───── DATA ─────

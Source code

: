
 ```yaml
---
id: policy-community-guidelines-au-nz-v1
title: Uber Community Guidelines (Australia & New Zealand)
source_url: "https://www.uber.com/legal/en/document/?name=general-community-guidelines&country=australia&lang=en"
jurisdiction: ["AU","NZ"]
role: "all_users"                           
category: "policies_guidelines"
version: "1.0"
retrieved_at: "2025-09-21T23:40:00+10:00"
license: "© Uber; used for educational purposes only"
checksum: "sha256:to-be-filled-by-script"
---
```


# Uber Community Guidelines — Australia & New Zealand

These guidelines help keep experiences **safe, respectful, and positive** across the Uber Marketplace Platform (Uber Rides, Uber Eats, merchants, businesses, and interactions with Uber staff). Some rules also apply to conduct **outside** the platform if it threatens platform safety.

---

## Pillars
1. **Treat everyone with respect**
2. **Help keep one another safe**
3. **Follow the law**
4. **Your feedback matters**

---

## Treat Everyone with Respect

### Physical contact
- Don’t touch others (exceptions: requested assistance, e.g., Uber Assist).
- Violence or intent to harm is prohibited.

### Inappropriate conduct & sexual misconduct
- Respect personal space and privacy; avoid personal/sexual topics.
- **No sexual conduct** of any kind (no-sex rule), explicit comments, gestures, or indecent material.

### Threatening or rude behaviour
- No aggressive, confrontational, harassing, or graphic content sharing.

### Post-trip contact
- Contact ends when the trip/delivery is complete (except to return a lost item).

─────

YOUR OBJECTIVE: Write out each line exactly, starting with the line that contains "- **No sexual" and stopping after the last line of the data.

SOLUTION:
- **No sexual conduct** of any kind (no-sex rule), explicit comments, gestures, or indecent material.

### Threatening or rude behaviour
- No aggressive, confrontational, harassing, or graphic content sharing.

### Post-trip contact
- Contact ends when the trip/delivery is complete (except to return a lost item).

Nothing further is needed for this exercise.